Families play a large role in igniting children's interest in science pathways, but they may not always have access to high-quality materials that demonstrate clear connections between science and their daily lives. This project will address this issue by developing high-interest materials that teach the science of food preparation to families with children ages 7-13. These materials include the following four components: (a) Food Labs, food-based investigations taking place in museums or in food service facilities; (b) take-home kits allowing families to conduct similar types of Food Labs at home; (c) a series of question starters called Promoting Interest and Engagement in Science (PIES) designed to facilitate meaningful family conversations around food preparation; and (d) a mobile app designed to deepen families' understandings of relevant science concepts and containing embedded measures of STEM learning. This project will advance knowledge regarding features of take-home materials that foster family science learning and ignite children's interest in science pathways.

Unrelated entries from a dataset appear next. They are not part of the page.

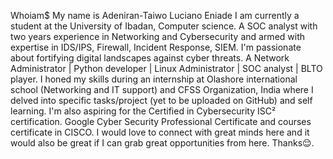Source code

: Whoiam$
My name is Adeniran-Taiwo Luciano Eniade
I am currently a student at the University of Ibadan, Computer science.
A SOC analyst with two years experience in Networking and Cybersecurity and armed with expertise in IDS/IPS, Firewall, Incident Response, SIEM. I'm passionate about fortifying digital landscapes against cyber threats.
A Network Administrator | Python developer | Linux Administrator | SOC analyst | BLTO player.
I honed my skills during an internship at Olashore international school (Networking and IT support) and CFSS Organization, India where I delved into specific tasks/project (yet to be uploaded on GitHub) and self learning. I'm also aspiring for the Certified in Cybersecurity ISC² certification. 
Google Cyber Security Professional Certificate and courses certificate in CISCO.
I would love to connect with great minds here and it would also be great if I can grab great opportunities from here.
Thanks😌.

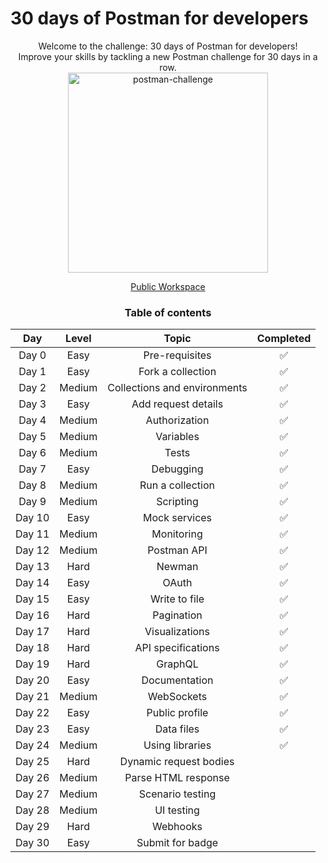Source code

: # 30 days of Postman for developers

<div align="center"> Welcome to the challenge: 30 days of Postman for developers!<br/>
Improve your skills by tackling a new Postman challenge for 30 days in a row. <br/>
<img width="320px" src="https://github.com/imevanc/postman-30days-dev-challenge/assets/96417438/2c03e740-77a4-4ea9-9c40-8df47777a7bf" alt="postman-challenge">

[Public Workspace](https://www.postman.com/postman/workspace/30-days-of-postman-for-developers/overview)

### Table of contents
| Day | Level | Topic | Completed
| :-: | :---: | :---: | :-------:
| Day 0	| Easy | Pre-requisites | ✅
| Day 1	| Easy | Fork a collection | ✅
| Day 2 | Medium | Collections and environments | ✅
| Day 3 | Easy | Add request details | ✅
| Day 4 | Medium | Authorization | ✅
| Day 5 | Medium | Variables | ✅
| Day 6 | Medium | Tests | ✅
| Day 7 | Easy | Debugging | ✅
| Day 8 | Medium | Run a collection | ✅
| Day 9 | Medium | Scripting | ✅
| Day 10 | Easy | Mock services | ✅
| Day 11 | Medium | Monitoring | ✅
| Day 12 | Medium | Postman API | ✅
| Day 13 | Hard | Newman | ✅
| Day 14 | Easy | OAuth | ✅
| Day 15 | Easy | Write to file | ✅
| Day 16 | Hard | Pagination | ✅
| Day 17 | Hard | Visualizations | ✅
| Day 18 | Hard | API specifications | ✅
| Day 19 | Hard | GraphQL | ✅
| Day 20 | Easy | Documentation | ✅
| Day 21 | Medium | WebSockets | ✅
| Day 22 | Easy | Public profile | ✅
| Day 23 | Easy | Data files | ✅
| Day 24 | Medium | Using libraries | ✅
| Day 25 | Hard | Dynamic request bodies
| Day 26 | Medium | Parse HTML response
| Day 27 | Medium | Scenario testing
| Day 28 | Medium | UI testing
| Day 29 | Hard | Webhooks
| Day 30 | Easy | Submit for badge


</div>
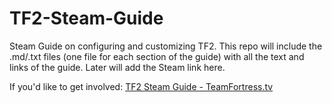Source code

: # TF2-Steam-Guide
Steam Guide on configuring and customizing TF2.
This repo will include the .md/.txt files (one file for each section of the guide) with all the text and links of the guide.
Later will add the Steam link here.

If you'd like to get involved: [TF2 Steam Guide - TeamFortress.tv](http://www.teamfortress.tv/26085/tf2-steam-guide)
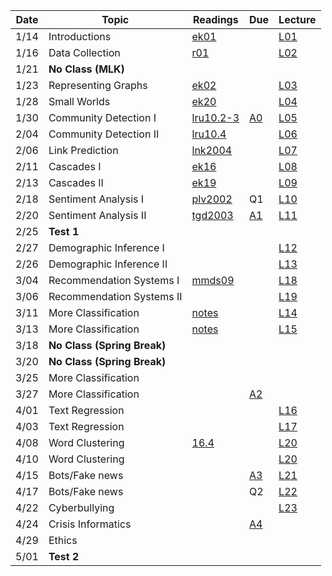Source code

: 

| Date  | Topic                       | Readings                      | Due           | Lecture      |
| ----- |-----------------------------|-------------------------------|---------------|--------------|
| 1/14  | Introductions               |  [ek01](read/ek-01.pdf)       |               |[L01](lec/l01)|
| 1/16  | Data Collection             |  [r01](read/r-01.pdf)         |               |[L02](lec/l02)|
| 1/21  | **No Class (MLK)**          | 
| 1/23  | Representing Graphs         |  [ek02](read/ek-02.pdf)       |               |[L03](lec/l03)|
| 1/28  | Small Worlds                |  [ek20](read/ek-20.pdf)       |               |[L04](lec/l04)|
| 1/30  | Community Detection I       |  [lru10.2-3](read/lru-10.pdf) | [A0](https://github.com/iit-cs579/assignments/tree/master/a0)  |[L05](lec/l05)|
| 2/04  | Community Detection II      |  [lru10.4](read/lru-10.pdf)   |               |[L06](lec/l06)|
| 2/06  | Link Prediction             |  [lnk2004](read/lnk2004.pdf)  |               |[L07](lec/l07)|
| 2/11  | Cascades I                  |  [ek16](read/ek-16.pdf)       |               |[L08](lec/l08)|
| 2/13  | Cascades II                 |  [ek19](read/ek-19.pdf)       |               |[L09](lec/l09)|
| 2/18  | Sentiment Analysis I        |  [plv2002](read/plv2002.pdf)  | Q1            |[L10](lec/l10)|
| 2/20  | Sentiment Analysis II       |  [tgd2003](read/tgd2003.pdf)  |[A1](https://github.com/iit-cs579/assignments/tree/master/a1)|[L11](lec/l11)|
| 2/25  | **Test 1**                  |                               |               |              |
| 2/27  | Demographic Inference I     |                               |               |[L12](lec/l12)|
| 2/26  | Demographic Inference II    |                               |               |[L13](lec/l13)|
| 3/04  | Recommendation Systems I    |[mmds09](http://infolab.stanford.edu/~ullman/mmds/ch9.pdf) |  |[L18](lec/l18/) |
| 3/06  | Recommendation Systems II   |                               |               |[L19](lec/l19)|
| 3/11  | More Classification         |[notes](/lec/l14/gd.pdf)       |               |[L14](lec/l14)|
| 3/13  | More Classification         |[notes](/lec/l14/logistic.pdf) |               |[L15](lec/l15)|
| 3/18  | **No Class (Spring Break)** |
| 3/20  | **No Class (Spring Break)** |
| 3/25  | More Classification         |                               |               | 
| 3/27  | More Classification         |                               |[A2](https://github.com/iit-cs579/assignments/tree/master/a2)   |
| 4/01  | Text Regression             |                               |               |  [L16](lec/l16)       | 
| 4/03  | Text Regression             |                               |               |  [L17](lec/l17)       | 
| 4/08  | Word Clustering             | [16.4](http://nlp.stanford.edu/IR-book/pdf/16flat.pdf) |               |  [L20](lec/l20)       |
| 4/10  | Word Clustering             |                               |               |  [L20](lec/l20)       |
| 4/15  | Bots/Fake news              |                               |    [A3](https://github.com/iit-cs579/assignments/tree/master/a3) | [L21](lec/l21) 
| 4/17  | Bots/Fake news              |                               |   Q2          |  [L22](lec/l22) 
| 4/22  | Cyberbullying               |                               |               | [L23](lec/l23) 
| 4/24  | Crisis Informatics          |                               |[A4](https://github.com/iit-cs579/assignments/tree/master/a4)   | 
| 4/29  | Ethics                      |                               |  
| 5/01  |  **Test 2**                 |                               |               |               |
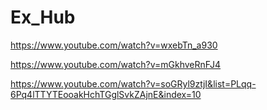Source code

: # Ex_Hub

https://www.youtube.com/watch?v=wxebTn_a930

https://www.youtube.com/watch?v=mGkhveRnFJ4

https://www.youtube.com/watch?v=soGRyl9ztjI&list=PLqq-6Pq4lTTYTEooakHchTGglSvkZAjnE&index=10

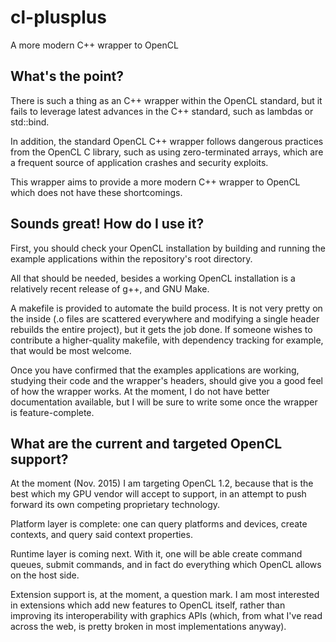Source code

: # cl-plusplus
A more modern C++ wrapper to OpenCL

## What's the point?
There is such a thing as an C++ wrapper within the OpenCL standard, but it fails to leverage latest advances in the C++ standard, such as lambdas or std::bind.

In addition, the standard OpenCL C++ wrapper follows dangerous practices from the OpenCL C library, such as using zero-terminated arrays, which are a frequent source of application crashes and security exploits.

This wrapper aims to provide a more modern C++ wrapper to OpenCL which does not have these shortcomings.

## Sounds great! How do I use it?
First, you should check your OpenCL installation by building and running the example applications within the repository's root directory.

All that should be needed, besides a working OpenCL installation is a relatively recent release of g++, and GNU Make.

A makefile is provided to automate the build process. It is not very pretty on the inside (.o files are scattered everywhere and modifying a single header rebuilds the entire project), but it gets the job done. If someone wishes to contribute a higher-quality makefile, with dependency tracking for example, that would be most welcome.

Once you have confirmed that the examples applications are working, studying their code and the wrapper's headers, should give you a good feel of how the wrapper works. At the moment, I do not have better documentation available, but I will be sure to write some once the wrapper is feature-complete.

## What are the current and targeted OpenCL support?
At the moment (Nov. 2015) I am targeting OpenCL 1.2, because that is the best which my GPU vendor will accept to support, in an attempt to push forward its own competing proprietary technology.

Platform layer is complete: one can query platforms and devices, create contexts, and query said context properties.

Runtime layer is coming next. With it, one will be able create command queues, submit commands, and in fact do everything which OpenCL allows on the host side.

Extension support is, at the moment, a question mark. I am most interested in extensions which add new features to OpenCL itself, rather than improving its interoperability with graphics APIs (which, from what I've read across the web, is pretty broken in most implementations anyway).
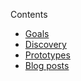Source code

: Contents

- [Goals](#goals)
- [Discovery](#discovery)
- [Prototypes](#prototypes)
- [Blog posts](#related-blog-posts)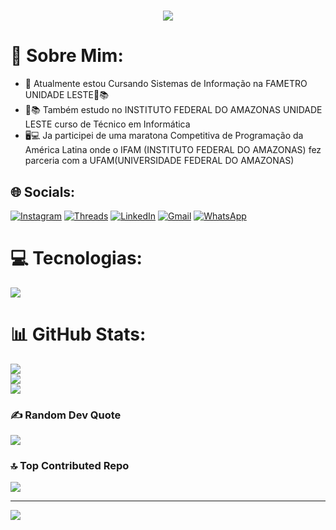 <h1 align="center">
<img src="https://readme-typing-svg.herokuapp.com/?font=Righteous&size=35&center=true&vCenter=true&width=500&height=70&duration=4500&lines=olá!+👋;+me+chamo+Walter!;" />
</h1>

# 💫 Sobre Mim:
- 🔭 Atualmente estou Cursando Sistemas de Informação na FAMETRO UNIDADE LESTE📗📚
- 📕📚 Também estudo no INSTITUTO FEDERAL DO AMAZONAS UNIDADE LESTE curso de Técnico em Informática
- 🖥💻 Ja participei de uma maratona Competitiva de Programação da América Latina onde o IFAM
(INSTITUTO FEDERAL DO AMAZONAS) fez parceria com a UFAM(UNIVERSIDADE FEDERAL DO AMAZONAS)


## 🌐 Socials:
[![Instagram](https://img.shields.io/badge/Instagram-%23E4405F.svg?logo=Instagram&logoColor=white)](https://instagram.com/waltergoncalves.filho)
[![Threads](https://img.shields.io/badge/_-Threads-black?style=flat-square&logo=threads&logoColor=white&labelColor=black)](https://www.threads.net/@waltergoncalves.filho)
[![LinkedIn](https://img.shields.io/badge/_-LinkedIn-%2345b6f2?style=flat-square&logo=logmein&logoColor=%2345b6f2&labelColor=white)](https://linkedin.com/in/waltergoncalvesfilho)
[![Gmail](https://img.shields.io/badge/Gmail-D14836.svg?logo=Gmail&logoColor=white&)](mailto:waltergoncalves.bfilho@gmail.com) 
[![WhatsApp](https://img.shields.io/badge/_-WhatsApp-%2325d366?style=flat-square&logo=whatsapp&labelColor=white)](https://wa.me/message/3W4QKV4C7B7NN1)




# 💻 Tecnologias:

<p align="left" >
  <img src="https://skillicons.dev/icons?i=vscode,c,java,python,git,github" />
</p>

<!--
<div style="margin: 100px;">
  <div align="left" >
  
  ![Vs Code](https://img.shields.io/badge/VsCode-0078D4?style=plastic)
  ![C](https://img.shields.io/badge/C-%2300599C?style=plastic) 
  ![Java](https://img.shields.io/badge/java-%23ED8B00?style=plastic) 
  ![Python](https://img.shields.io/badge/python-3670A0?style=plastic) 
  ![Git](https://img.shields.io/badge/GIT-E44C30?style=plastic)
  ![GitHub](https://img.shields.io/badge/github-%23121011?style=plastic)
  
  </div> 
</div>
-->

<!--
<div style="display: inline-block; margin-bottom: 10px; padding: 10px 15px; background-color: #007bff; color: white; border-radius: 12px;">
 <img src="https://img.shields.io/badge/VsCode-0078D4?style=plastic"/> </div>
<div style="display: inline-block; margin-bottom: 10px; padding: 10px 15px; background-color: #007bff; color: white; border-radius: 12px;">
 <img src="https://img.shields.io/badge/C-%2300599C?"/> </div> 
<div style="display: inline-block; padding: 10px 15px; background-color: #007bff; color: white; border-radius: 12px;">
 <img src="https://img.shields.io/badge/java-%23ED8B00?" /> </div>
-->




# 📊 GitHub Stats:
![](https://github-readme-streak-stats.herokuapp.com/?user=WalterGoncalves-filho&theme=neon&hide_border=false)<br/>
![](https://github-readme-stats.vercel.app/api?username=WalterGoncalves-filho&theme=neon&hide_border=false&include_all_commits=true&count_private=false)<br/>
![](https://github-readme-stats.vercel.app/api/top-langs/?username=WalterGoncalves-filho&show_icons=true&theme=neon&hide_border=false)

<!--![](https://github-readme-stats.vercel.app/api/top-langs/?username=WalterGoncalves-filho&theme=neon&hide_border=false&include_all_commits=true&count_private=false&layout=compact) -->
<!--
## 🏆 GitHub Trophies
![](https://github-profile-trophy.vercel.app/?username=WalterGoncalves-filho&theme=dracula&no-frame=false&no-bg=false&margin-w=4) -->

### ✍️ Random Dev Quote
![](https://quotes-github-readme.vercel.app/api?type=horizontal&theme=light)

### 🔝 Top Contributed Repo
![](https://github-contributor-stats.vercel.app/api?username=WalterGoncalves-filho&limit=5&theme=radical&combine_all_yearly_contributions=true)

---
[![](https://visitcount.itsvg.in/api?id=WalterGoncalves-filho&icon=3&color=4)](https://visitcount.itsvg.in)

<!-- Proudly created with GPRM ( https://gprm.itsvg.in ) -->
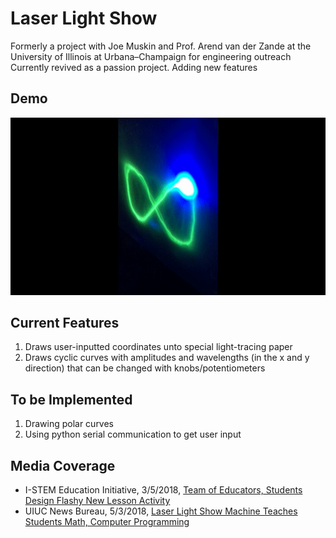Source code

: # Laser Light Show
Formerly a project with Joe Muskin and Prof. Arend van der Zande at the University of Illinois at Urbana–Champaign for engineering outreach <br>
Currently revived as a passion project. Adding new features

## Demo
![file not available](videos/infinityDemo.gif)

## Current Features
1. Draws user-inputted coordinates unto special light-tracing paper
2. Draws cyclic curves with amplitudes and wavelengths (in the x and y direction) that can be changed with knobs/potentiometers

## To be Implemented
1. Drawing polar curves
2. Using python serial communication to get user input

## Media Coverage

- I-STEM Education Initiative, 3/5/2018, [Team of Educators, Students Design Flashy New Lesson Activity](http://www.istem.illinois.edu/news/ums.laser.light.html)
- UIUC News Bureau, 5/3/2018, [Laser Light Show Machine Teaches Students Math, Computer Programming](https://mechanical.illinois.edu/news/laser-light-show-machine-teaches-students-math-computer-programming)
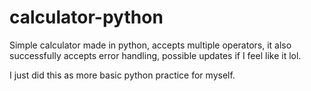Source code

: # calculator-python
Simple calculator made in python, accepts multiple operators, it also successfully accepts error handling, possible updates if I feel like it lol.

I just did this as more basic python practice for myself.

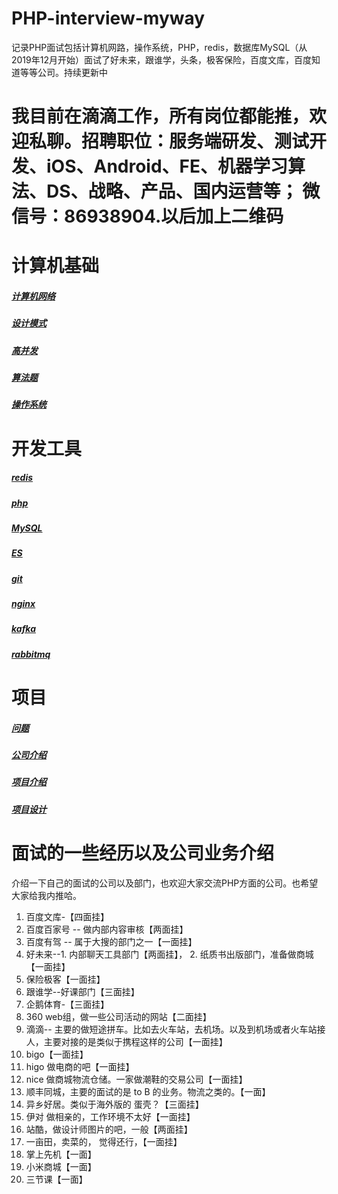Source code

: # PHP-interview-myway
记录PHP面试包括计算机网路，操作系统，PHP，redis，数据库MySQL（从2019年12月开始）面试了好未来，跟谁学，头条，极客保险，百度文库，百度知道等等公司。持续更新中

# 我目前在滴滴工作，所有岗位都能推，欢迎私聊。招聘职位：服务端研发、测试开发、iOS、Android、FE、机器学习算法、DS、战略、产品、国内运营等； 微信号：86938904.以后加上二维码

# 计算机基础
##### [计算机网络](计算机网络.md)
##### [设计模式](设计模式.md)
##### [高并发](高并发.md)
##### [算法题](算法题.md)
##### [操作系统]()
# 开发工具
##### [redis](redis.md)
##### [php](php.md)
##### [MySQL](mysql.md)
##### [ES](es.md)
##### [git](git.md)
##### [nginx](nginx.md)
##### [kafka](kafka.md)
##### [rabbitmq](rabbitmq.md)
# 项目
##### [问题](问题.md)
##### [公司介绍](公司介绍.md)
##### [项目介绍](项目介绍.md)
##### [项目设计](项目设计.md)

# 面试的一些经历以及公司业务介绍
介绍一下自己的面试的公司以及部门，也欢迎大家交流PHP方面的公司。也希望大家给我内推哈。

1. 百度文库-【四面挂】
2. 百度百家号  -- 做内部内容审核【两面挂】
3. 百度有驾 -- 属于大搜的部门之一【一面挂】
4. 好未来--1. 内部聊天工具部门【两面挂】， 2. 纸质书出版部门，准备做商城【一面挂】
5. 保险极客【一面挂】
6. 跟谁学--好课部门【三面挂】
7. 企鹅体育-【三面挂】
9. 360  web组，做一些公司活动的网站【二面挂】
10. 滴滴-- 主要的做短途拼车。比如去火车站，去机场。以及到机场或者火车站接人，主要对接的是类似于携程这样的公司【一面挂】
11. bigo【一面挂】
12. higo 做电商的吧【一面挂】
13. nice 做商城物流仓储。一家做潮鞋的交易公司【一面挂】
14. 顺丰同城，主要的面试的是 to B 的业务。物流之类的。【一面】
15. 异乡好居。类似于海外版的 蛋壳？【三面挂】
16. 伊对  做相亲的，工作环境不太好【一面挂】
17. 站酷，做设计师图片的吧，一般【两面挂】
18. 一亩田，卖菜的， 觉得还行，【一面挂】
19. 掌上先机【一面】
20. 小米商城【一面】
21. 三节课【一面】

This Innovations in Development Project will result in empirically-tested instructional materials that support families, with children ages 7-13, in conducting scientific investigations and holding scientific conversations related to food preparation. Kent State University, in partnership with The Cincinnati Museum Center and La Soupe, a food service provider for families who face food insecurity, will collaboratively develop and test the four interrelated sets of instructional materials mentioned above that are designed to deepen families' scientific content knowledge related to the chemistry of food preparation. To iteratively design and evaluate these materials, the team will conduct both laboratory and in-vivo experiments using a Solomon design with a pre- and post-demonstration survey. The survey will measure children's interest, knowledge, and engagement. For a month after interacting with instructional materials, families will document their science activity at home through the app. Additionally, through analyzing audio-recordings, the team will determine whether and how families ask questions using the PIES materials. Finally, post-demonstration interviews with participating families will focus on the usability and accessibility of the instructional materials. Quantitative and qualitative analyses of the pre-post surveys, interview transcripts, and audio-recordings will be used to improve the instructional materials, and the revised materials will be re-assessed using the same experimental methods and outcome measures. The final set of instructional materials will be developed and widely disseminated for easy use at other science museums, food service providers, and in families' homes. This project leverages partnerships to generate empirical knowledge on features of learning environments that support family science learning and engagement, resulting in empirically-based materials designed to broaden participation in science. This project is funded by the Advancing Informal STEM Learning (AISL) program, which seeks to advance new approaches to, and evidence-based understanding of, the design and development of STEM learning in informal environments. This includes providing multiple pathways for broadening access to and engagement in STEM learning experiences, advancing innovative research on and assessment of STEM learning in informal environments, and developing understandings of deeper learning by participants.
This award reflects NSF's statutory mission and has been deemed worthy of support through evaluation using the Foundation's intellectual merit and broader impacts review criteria.